Investigating Docker and R15 Dec 2016
Docker and R: How are they used together? That is the question that we asked ourself in recent weeks. In this post, we are going to share our insights with you.
The most prominent effort in this area is the Rocker project. It was initiated by Dirk Eddelbuettel and Carl Boettiger. For an introduction, you may read their blog post here or follow this tutorial from rOpenSci.
With a big choice of pre-build Docker images, Rocker provides optimal solutions for those who want to run R from Docker containers. Explore it on Github or Docker Hub, and soon you will find out that it takes just one single command to run instances of either base R, R-devel or Rstudio Server. Moreover, you can run previous versions of R or use one of the many bundles with commonly used R packages and other software (e.g. bundles going back to Hadley Wickham and rOpenSci).
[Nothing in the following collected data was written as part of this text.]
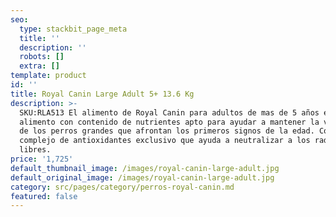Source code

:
 ```yaml
---
seo:
  type: stackbit_page_meta
  title: ''
  description: ''
  robots: []
  extra: []
template: product
id: ''
title: Royal Canin Large Adult 5+ 13.6 Kg
description: >-
  SKU:RLA513 El alimento de Royal Canin para adultos de mas de 5 años es un
  alimento con contenido de nutrientes apto para ayudar a mantener la vitalidad
  de los perros grandes que afrontan los primeros signos de la edad. Contiene un
  complejo de antioxidantes exclusivo que ayuda a neutralizar a los radicales
  libres.
price: '1,725'
default_thumbnail_image: /images/royal-canin-large-adult.jpg
default_original_image: /images/royal-canin-large-adult.jpg
category: src/pages/category/perros-royal-canin.md
featured: false
---
```

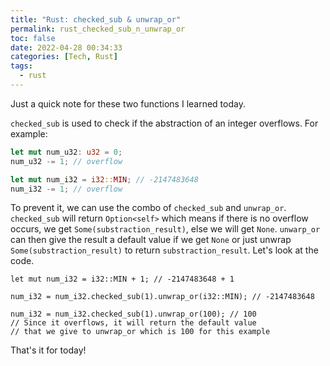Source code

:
 ```yaml
---
title: "Rust: checked_sub & unwrap_or"
permalink: rust_checked_sub_n_unwrap_or
toc: false
date: 2022-04-28 00:34:33
categories: [Tech, Rust]
tags:
  - rust
---
```


Just a quick note for these two functions I learned today.

`checked_sub` is used to check if the abstraction of an integer overflows. For example:

```rust
let mut num_u32: u32 = 0;
num_u32 -= 1; // overflow

let mut num_i32 = i32::MIN; // -2147483648
num_i32 -= 1; // overflow
```

To prevent it, we can use the combo of `checked_sub` and `unwrap_or`. `checked_sub` will return `Option<self>` which means if there is no overflow occurs, we get `Some(substraction_result)`, else we will get `None`. `unwarp_or` can then give the result a default value if we get `None` or just unwrap `Some(substraction_result)` to return `substraction_result`. Let's look at the code.

```rust=
let mut num_i32 = i32::MIN + 1; // -2147483648 + 1

num_i32 = num_i32.checked_sub(1).unwrap_or(i32::MIN); // -2147483648

num_i32 = num_i32.checked_sub(1).unwrap_or(100); // 100
// Since it overflows, it will return the default value 
// that we give to unwrap_or which is 100 for this example
```

That's it for today!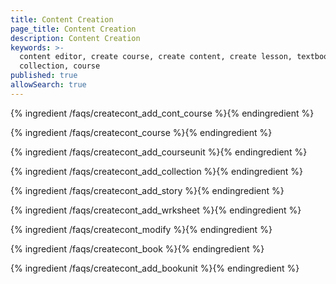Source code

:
 ```yaml
---
title: Content Creation
page_title: Content Creation
description: Content Creation
keywords: >-
  content editor, create course, create content, create lesson, textbook,
  collection, course
published: true
allowSearch: true
---
```



{% ingredient /faqs/createcont_add_cont_course %}{% endingredient %}

{% ingredient /faqs/createcont_course %}{% endingredient %}

{% ingredient /faqs/createcont_add_courseunit %}{% endingredient %}

{% ingredient /faqs/createcont_add_collection %}{% endingredient %}

{% ingredient /faqs/createcont_add_story %}{% endingredient %}

{% ingredient /faqs/createcont_add_wrksheet %}{% endingredient %}

{% ingredient /faqs/createcont_modify %}{% endingredient %}

{% ingredient /faqs/createcont_book %}{% endingredient %}

{% ingredient /faqs/createcont_add_bookunit %}{% endingredient %}
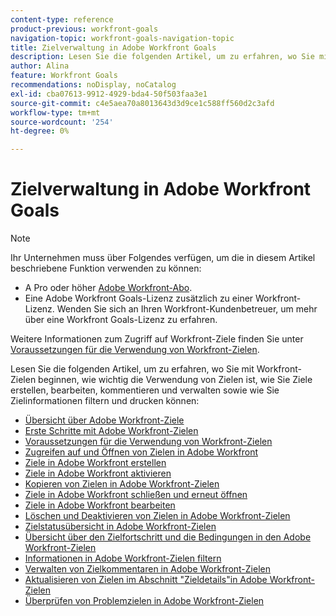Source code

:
 ```yaml
---
content-type: reference
product-previous: workfront-goals
navigation-topic: workfront-goals-navigation-topic
title: Zielverwaltung in Adobe Workfront Goals
description: Lesen Sie die folgenden Artikel, um zu erfahren, wo Sie mit Workfront-Zielen beginnen, wie wichtig die Verwendung von Zielen ist, wie Sie Ziele erstellen, bearbeiten, kommentieren und verwalten sowie wie Sie Zielinformationen filtern und drucken können.
author: Alina
feature: Workfront Goals
recommendations: noDisplay, noCatalog
exl-id: cba07613-9912-4929-bda4-50f503faa3e1
source-git-commit: c4e5aea70a8013643d3d9ce1c588ff560d2c3afd
workflow-type: tm+mt
source-wordcount: '254'
ht-degree: 0%

---
```


# Zielverwaltung in Adobe Workfront Goals

<!--drafted for P&P new model: the note at the top will need to be replaced with this:

Your organization must have the following to use the functionality described in this article:

* For the legacy plan and license structure: 

  * A Pro or higher [Adobe Workfront plan](https://www.workfront.com/plans). 
  * An Adobe Workfront Goals license in addition to a Workfront license.

* For the current plan and license structure:

  * An Ultimate plan 
    
    Or
    
    An additional license for Adobe Workfront Goals for the Prime or Select Adobe Workfront plans. <is there a link we can add here for the plans and what they contain?!>

Contact your Workfront account manager to learn about a Workfront Goals license.

For additional information about access to Workfront Goals, see [Requirements to use Workfront Goals](../workfront-goals/goal-management/access-needed-for-wf-goals.md).
-->

>[!NOTE]
>
>Ihr Unternehmen muss über Folgendes verfügen, um die in diesem Artikel beschriebene Funktion verwenden zu können:
>
>* A Pro oder höher [Adobe Workfront-Abo](https://www.workfront.com/plans).
>* Eine Adobe Workfront Goals-Lizenz zusätzlich zu einer Workfront-Lizenz.
>Wenden Sie sich an Ihren Workfront-Kundenbetreuer, um mehr über eine Workfront Goals-Lizenz zu erfahren.
>
>Weitere Informationen zum Zugriff auf Workfront-Ziele finden Sie unter [Voraussetzungen für die Verwendung von Workfront-Zielen](../../workfront-goals/goal-management/access-needed-for-wf-goals.md).


Lesen Sie die folgenden Artikel, um zu erfahren, wo Sie mit Workfront-Zielen beginnen, wie wichtig die Verwendung von Zielen ist, wie Sie Ziele erstellen, bearbeiten, kommentieren und verwalten sowie wie Sie Zielinformationen filtern und drucken können:

* [Übersicht über Adobe Workfront-Ziele](../../workfront-goals/goal-management/wf-goals-overview.md)
* [Erste Schritte mit Adobe Workfront-Zielen](../../workfront-goals/goal-management/getting-started-with-wf-goals.md)
* [Voraussetzungen für die Verwendung von Workfront-Zielen](../../workfront-goals/goal-management/access-needed-for-wf-goals.md)
* [Zugreifen auf und Öffnen von Zielen in Adobe Workfront](../../workfront-goals/goal-management/access-goals-in-wf-goals.md)
* [Ziele in Adobe Workfront erstellen](../../workfront-goals/goal-management/create-goals.md)
* [Ziele in Adobe Workfront aktivieren](../../workfront-goals/goal-management/activate-goals.md)
* [Kopieren von Zielen in Adobe Workfront-Zielen](../../workfront-goals/goal-management/copy-goals.md)
* [Ziele in Adobe Workfront schließen und erneut öffnen](../../workfront-goals/goal-management/close-and-reopen-goals.md)
* [Ziele in Adobe Workfront bearbeiten](../../workfront-goals/goal-management/edit-goals.md)
* [Löschen und Deaktivieren von Zielen in Adobe Workfront-Zielen](../../workfront-goals/goal-management/delete-and-deactivate-goals.md)
* [Zielstatusübersicht in Adobe Workfront-Zielen](../../workfront-goals/goal-management/goal-status-overview.md)
* [Übersicht über den Zielfortschritt und die Bedingungen in den Adobe Workfront-Zielen](../../workfront-goals/goal-management/calculate-goal-progress.md)
* [Informationen in Adobe Workfront-Zielen filtern](../../workfront-goals/goal-management/filter-information-wf-goals.md)
* [Verwalten von Zielkommentaren in Adobe Workfront-Zielen](../../workfront-goals/goal-management/manage-goal-comments.md)
* [Aktualisieren von Zielen im Abschnitt &quot;Zieldetails&quot;in Adobe Workfront-Zielen](../../workfront-goals/goal-management/update-goals-in-goal-details-panel.md)
* [Überprüfen von Problemzielen in Adobe Workfront-Zielen](../../workfront-goals/goal-management/view-in-trouble-goals.md)
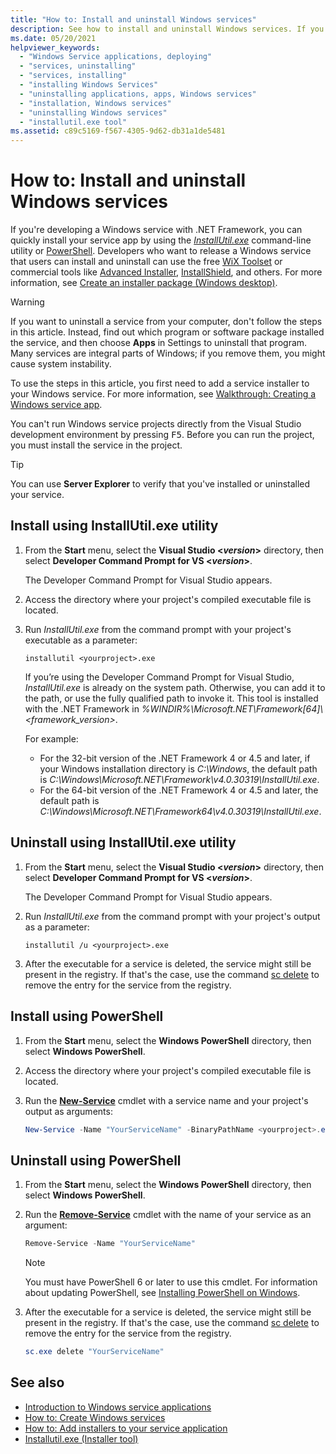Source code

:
 ```yaml
---
title: "How to: Install and uninstall Windows services"
description: See how to install and uninstall Windows services. If you're developing a Windows service with .NET, you can use InstallUtil.exe or PowerShell.
ms.date: 05/20/2021
helpviewer_keywords:
  - "Windows Service applications, deploying"
  - "services, uninstalling"
  - "services, installing"
  - "installing Windows Services"
  - "uninstalling applications, apps, Windows services"
  - "installation, Windows services"
  - "uninstalling Windows services"
  - "installutil.exe tool"
ms.assetid: c89c5169-f567-4305-9d62-db31a1de5481
---
```

# How to: Install and uninstall Windows services

If you're developing a Windows service with .NET Framework, you can quickly install your service app by using the [*InstallUtil.exe*](../tools/installutil-exe-installer-tool.md) command-line utility or [PowerShell](/powershell/scripting/overview). Developers who want to release a Windows service that users can install and uninstall can use the free [WiX Toolset](https://wixtoolset.org/) or commercial tools like [Advanced Installer](https://www.advancedinstaller.com/), [InstallShield](https://www.revenera.com/install/products/installshield.html), and others. For more information, see [Create an installer package (Windows desktop)](/visualstudio/deployment/deploying-applications-services-and-components#create-an-installer-package-windows-desktop).

> [!WARNING]
> If you want to uninstall a service from your computer, don't follow the steps in this article. Instead, find out which program or software package installed the service, and then choose **Apps** in Settings to uninstall that program. Many services are integral parts of Windows; if you remove them, you might cause system instability.

To use the steps in this article, you first need to add a service installer to your Windows service. For more information, see [Walkthrough: Creating a Windows service app](walkthrough-creating-a-windows-service-application-in-the-component-designer.md).

You can't run Windows service projects directly from the Visual Studio development environment by pressing <kbd>F5</kbd>. Before you can run the project, you must install the service in the project.

> [!TIP]
> You can use **Server Explorer** to verify that you've installed or uninstalled your service.

## Install using InstallUtil.exe utility

1. From the **Start** menu, select the **Visual Studio \<*version*>** directory, then select **Developer Command Prompt for VS \<*version*>**.

   The Developer Command Prompt for Visual Studio appears.

2. Access the directory where your project's compiled executable file is located.

3. Run *InstallUtil.exe* from the command prompt with your project's executable as a parameter:

   ```console
   installutil <yourproject>.exe
   ```

   If you’re using the Developer Command Prompt for Visual Studio, *InstallUtil.exe* is already on the system path. Otherwise, you can add it to the path, or use the fully qualified path to invoke it. This tool is installed with the .NET Framework in *%WINDIR%\Microsoft.NET\Framework[64]\\<framework_version\>*.

   For example:

   - For the 32-bit version of the .NET Framework 4 or 4.5 and later, if your Windows installation directory is *C:\Windows*, the default path is *C:\Windows\Microsoft.NET\Framework\v4.0.30319\InstallUtil.exe*.
   - For the 64-bit version of the .NET Framework 4 or 4.5 and later, the default path is *C:\Windows\Microsoft.NET\Framework64\v4.0.30319\InstallUtil.exe*.

## Uninstall using InstallUtil.exe utility

1. From the **Start** menu, select the **Visual Studio \<*version*>** directory, then select **Developer Command Prompt for VS \<*version*>**.

   The Developer Command Prompt for Visual Studio appears.

2. Run *InstallUtil.exe* from the command prompt with your project's output as a parameter:

   ```console
   installutil /u <yourproject>.exe
   ```

3. After the executable for a service is deleted, the service might still be present in the registry. If that's the case, use the command [sc delete](/windows-server/administration/windows-commands/sc-delete) to remove the entry for the service from the registry.

## Install using PowerShell

1. From the **Start** menu, select the **Windows PowerShell** directory, then select **Windows PowerShell**.

2. Access the directory where your project's compiled executable file is located.

3. Run the [**New-Service**](/powershell/module/microsoft.powershell.management/new-service) cmdlet with a service name and your project's output as arguments:

   ```powershell
   New-Service -Name "YourServiceName" -BinaryPathName <yourproject>.exe
   ```

## Uninstall using PowerShell

1. From the **Start** menu, select the **Windows PowerShell** directory, then select **Windows PowerShell**.

2. Run the [**Remove-Service**](/powershell/module/microsoft.powershell.management/remove-service) cmdlet with the name of your service as an argument:

   ```powershell
   Remove-Service -Name "YourServiceName"
   ```

   > [!NOTE]
   > You must have PowerShell 6 or later to use this cmdlet. For information about updating PowerShell, see [Installing PowerShell on Windows](/powershell/scripting/install/installing-powershell-core-on-windows).

3. After the executable for a service is deleted, the service might still be present in the registry. If that's the case, use the command [sc delete](/windows-server/administration/windows-commands/sc-delete) to remove the entry for the service from the registry.

   ```powershell
   sc.exe delete "YourServiceName"
   ```

## See also

- [Introduction to Windows service applications](introduction-to-windows-service-applications.md)
- [How to: Create Windows services](how-to-create-windows-services.md)
- [How to: Add installers to your service application](how-to-add-installers-to-your-service-application.md)
- [Installutil.exe (Installer tool)](../tools/installutil-exe-installer-tool.md)
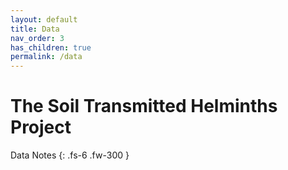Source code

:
 ```yaml
---
layout: default
title: Data
nav_order: 3
has_children: true
permalink: /data
---
```


# The Soil Transmitted Helminths Project

Data Notes
{: .fs-6 .fw-300 }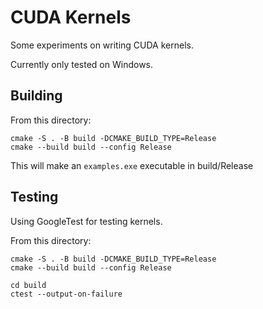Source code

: # CUDA Kernels

Some experiments on writing CUDA kernels.

Currently only tested on Windows.

## Building

From this directory:
```
cmake -S . -B build -DCMAKE_BUILD_TYPE=Release
cmake --build build --config Release
```

This will make an `examples.exe` executable in build/Release

## Testing

Using GoogleTest for testing kernels.

From this directory:
```
cmake -S . -B build -DCMAKE_BUILD_TYPE=Release
cmake --build build --config Release

cd build
ctest --output-on-failure
```
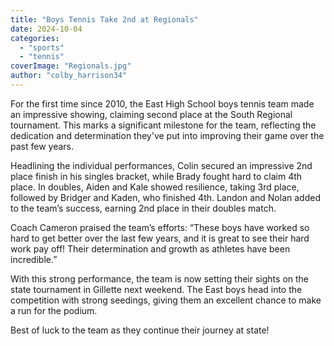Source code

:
 ```yaml
---
title: "Boys Tennis Take 2nd at Regionals"
date: 2024-10-04
categories: 
  - "sports"
  - "tennis"
coverImage: "Regionals.jpg"
author: "colby_harrison34"
---
```


For the first time since 2010, the East High School boys tennis team made an impressive showing, claiming second place at the South Regional tournament. This marks a significant milestone for the team, reflecting the dedication and determination they've put into improving their game over the past few years.

Headlining the individual performances, Colin secured an impressive 2nd place finish in his singles bracket, while Brady fought hard to claim 4th place. In doubles, Aiden and Kale showed resilience, taking 3rd place, followed by Bridger and Kaden, who finished 4th. Landon and Nolan added to the team’s success, earning 2nd place in their doubles match.

Coach Cameron praised the team’s efforts: “These boys have worked so hard to get better over the last few years, and it is great to see their hard work pay off! Their determination and growth as athletes have been incredible.”

With this strong performance, the team is now setting their sights on the state tournament in Gillette next weekend. The East boys head into the competition with strong seedings, giving them an excellent chance to make a run for the podium.

Best of luck to the team as they continue their journey at state!
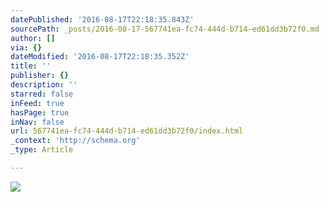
 ```yaml
---
datePublished: '2016-08-17T22:18:35.843Z'
sourcePath: _posts/2016-08-17-567741ea-fc74-444d-b714-ed61dd3b72f0.md
author: []
via: {}
dateModified: '2016-08-17T22:18:35.352Z'
title: ''
publisher: {}
description: ''
starred: false
inFeed: true
hasPage: true
inNav: false
url: 567741ea-fc74-444d-b714-ed61dd3b72f0/index.html
_context: 'http://schema.org'
_type: Article

---
```

![](https://the-grid-user-content.s3-us-west-2.amazonaws.com/f52eef33-9401-4156-a787-b44acf5d2eeb.jpg)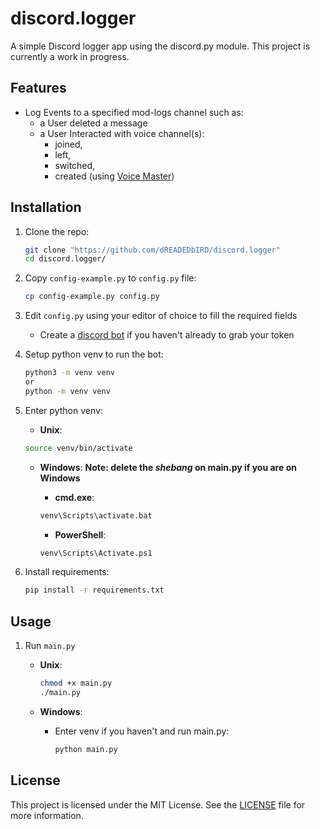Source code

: # discord.logger
A simple Discord logger app using the discord.py module.
This project is currently a work in progress.
## Features
* Log Events to a specified mod-logs channel such as:
  * a User deleted a message
  * a User Interacted with voice channel(s):
    * joined,
    * left,
    * switched,
    * created (using [Voice Master](https://voicemaster.xyz/))

## Installation
1. Clone the repo:

    ```sh
    git clone "https://github.com/dREADEDbIRD/discord.logger"
    cd discord.logger/
    ```

2. Copy `config-example.py` to `config.py` file:
    ```sh
    cp config-example.py config.py
    ```

3. Edit `config.py` using your editor of choice to fill the required fields

    * Create a [discord bot](https://discordpy.readthedocs.io/en/stable/discord.html) if you haven't already to grab your token

4. Setup python venv to run the bot:

    ```sh
    python3 -m venv venv
    or
    python -m venv venv
    ```

5. Enter python venv:

    * **Unix**:

    ```sh
    source venv/bin/activate
    ```

    * **Windows**:
    **Note: delete the *shebang* on main.py if you are on Windows**
        * **cmd.exe**:

        ```sh
        venv\Scripts\activate.bat
        ```

        * **PowerShell**:
    
        ```sh
        venv\Scripts\Activate.ps1
        ```

6. Install requirements:

    ```sh
    pip install -r requirements.txt
    ```

## Usage

1. Run `main.py`

    * **Unix**:
        ```sh
        chmod +x main.py
        ./main.py
        ```

    * **Windows**:
        * Enter venv if you haven't and run main.py:

            ```sh
            python main.py
            ```

## License

This project is licensed under the MIT License. See the [LICENSE](LICENSE) file for more information.

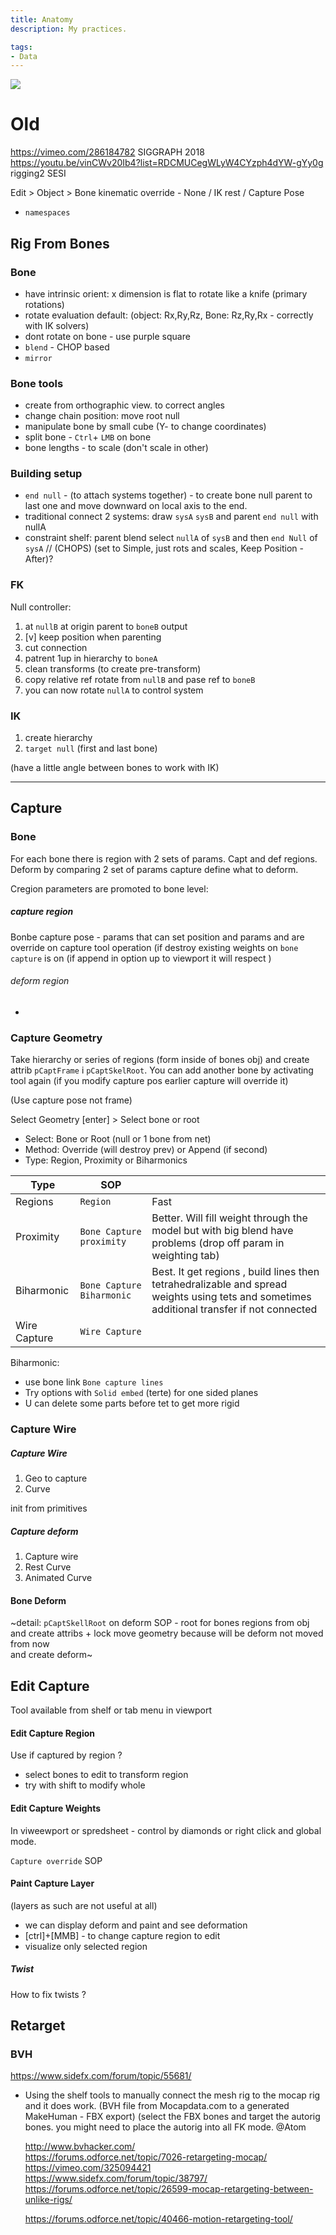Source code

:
 ```yaml
---
title: Anatomy
description: My practices.

tags:
- Data
---
```



![](/src/art/anatomy.jpg)  



# Old


https://vimeo.com/286184782 SIGGRAPH 2018  
https://youtu.be/vinCWv20Ib4?list=RDCMUCegWLyW4CYzph4dYW-gYy0g rigging2 SESI  

Edit > Object > Bone kinematic override - None / IK rest / Capture Pose



   - `namespaces`  


## Rig From Bones
### Bone
- have intrinsic orient: x dimension is flat to rotate like a knife (primary rotations)
- rotate evaluation default: (object: Rx,Ry,Rz, Bone: Rz,Ry,Rx - correctly with IK solvers)  
- dont rotate on bone - use purple square  
- `blend` - CHOP based
- `mirror`  

### Bone tools
- create from orthographic view. to correct angles
- change chain position: move root null
- manipulate bone by small cube (Y- to change coordinates)
- split bone - `Ctrl`+ `LMB` on bone
- bone lengths - to scale (don't scale in other)

### Building setup
- `end null` - (to attach systems together) - to create bone null parent to last one and move downward on local axis to the end.
- traditional connect 2 systems: draw `sysA` `sysB` and parent `end null` with nullA
- constraint shelf: parent blend select `nullA` of `sysB` and then `end Null` of `sysA`  // (CHOPS) (set to Simple, just rots and scales, Keep Position - After)?

### FK
Null controller:  
1. at `nullB` at origin parent to `boneB` output   
2. [v] keep position when parenting   
3. cut connection  
4. patrent 1up in hierarchy to `boneA`  
5. clean transforms (to create pre-transform)   
6. copy relative ref rotate from `nullB` and pase ref to `boneB`  
7. you can now rotate `nullA` to control system  

### IK
1. create hierarchy  
2. `target null` (first and last bone)   

(have a little angle between bones to work with IK)


---

## Capture



### Bone
For each bone there is region with 2 sets of params. Capt and def regions. Deform by comparing 2 set of params capture define what to deform.

Cregion parameters are promoted to bone level:
##### capture region
Bonbe capture pose - params that can set position and params and are override on capture tool operation (if destroy existing weights on `bone capture` is on (if append in option up to viewport it will respect )
###### deform region  
-  

### Capture  Geometry
Take hierarchy or series of regions (form inside of bones obj) and create attrib `pCaptFrame` i `pCaptSkelRoot`. You can add another bone by activating tool again  (if you modify capture pos earlier capture will override it)

(Use capture pose not frame)




Select Geometry [enter] > Select bone or root


- Select: Bone or Root (null or 1 bone from net)  
- Method: Override (will destroy prev) or Append (if second)  
- Type: Region, Proximity or Biharmonics

| Type | SOP ||
| - | -| -|
Regions | `Region` | Fast  
Proximity | `Bone Capture proximity` |  Better. Will fill weight through the model but with big blend have problems (drop off param in weighting tab)
Biharmonic | `Bone Capture Biharmonic`| Best. It get regions , build lines then tetrahedralizable and spread weights using tets and sometimes additional transfer if not connected
Wire Capture | `Wire Capture` | |

Biharmonic:  
- use bone link `Bone capture lines`
- Try options with `Solid embed` (terte) for one sided planes
- U can delete some parts before tet to get more rigid  

### Capture Wire

##### Capture Wire
1) Geo to capture      
2) Curve   

init from primitives

##### Capture deform
1) Capture wire
2) Rest Curve
3) Animated Curve




#### Bone Deform
~detail: `pCaptSkellRoot` on deform SOP - root for bones
regions from obj and create attribs + lock move geometry because will be deform not moved from now  
and create deform~  

## Edit Capture
Tool available  from shelf or tab menu in viewport


#### Edit Capture Region
Use if captured by region ?

- select bones to edit to transform region
- try with shift  to modify whole  

#### Edit Capture Weights
In viweewport or spredsheet -  control by diamonds or right click and global  mode.

`Capture override` SOP

#### Paint Capture Layer
(layers as such are not useful at all)   

- we can display deform and paint and see deformation
- [ctrl]+[MMB] - to change capture region to edit
- visualize only selected region  



##### Twist
How to fix twists ?

## Retarget

### BVH
https://www.sidefx.com/forum/topic/55681/
- Using the shelf tools to manually connect the mesh rig to the mocap rig and it does work. (BVH file from Mocapdata.com to a generated MakeHuman - FBX export) (select the FBX bones and target the autorig bones. you might need to place the autorig into all FK mode. @Atom



   http://www.bvhacker.com/  
   https://forums.odforce.net/topic/7026-retargeting-mocap/  
   https://vimeo.com/325094421  
   https://www.sidefx.com/forum/topic/38797/
   https://forums.odforce.net/topic/26599-mocap-retargeting-between-unlike-rigs/

   https://forums.odforce.net/topic/40466-motion-retargeting-tool/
Dockerizing Research and Development Environments
So why, apart from the incredibly easy and fast installation of R bundles, would you really want to combine R with Docker?
Ben Marwick, Associate Professor at the University of Washington, explains in this presentation that it helps you manage dependencies. It gives a computational environment that is isolated from the host, and at the same time transparent, portable, extendable and reusable. Marwick uses Docker and R for reproducible research and thus bundles up his works to a kind of Research Compendium; an instance is available here, and a template here.
Carl Boettiger, Assistant Professor at UC Berkeley, has also written in detail about using Docker for reproducibility in his ACM SIGOPS paper ‘An introduction to Docker for reproducible research, with examples from the R environment’. Both Ben and Carl have written about their case studies using Docker for research compendia in a essay for rOpenSci.
The R package dockertest makes use of the isolated environment that Docker provides: R programmers can set up test environments for their R packages and R projects, in wich they can rapidly test their works on Docker containers that only contain R and the relevant dependencies. All of this without cluttering your development environment.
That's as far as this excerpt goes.